Reproduce each record exactly, leaving out no line.

* **Data for processing**:
__________________________________________________

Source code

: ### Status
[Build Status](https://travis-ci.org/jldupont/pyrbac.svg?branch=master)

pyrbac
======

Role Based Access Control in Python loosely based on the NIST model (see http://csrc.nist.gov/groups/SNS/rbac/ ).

__________________________________________________

* **Written reply**:
Source code

: ### Status
[Build Status](https://travis-ci.org/jldupont/pyrbac.svg?branch=master)

pyrbac
======

Role Based Access Control in Python loosely based on the NIST model (see http://csrc.nist.gov/groups/SNS/rbac/ ).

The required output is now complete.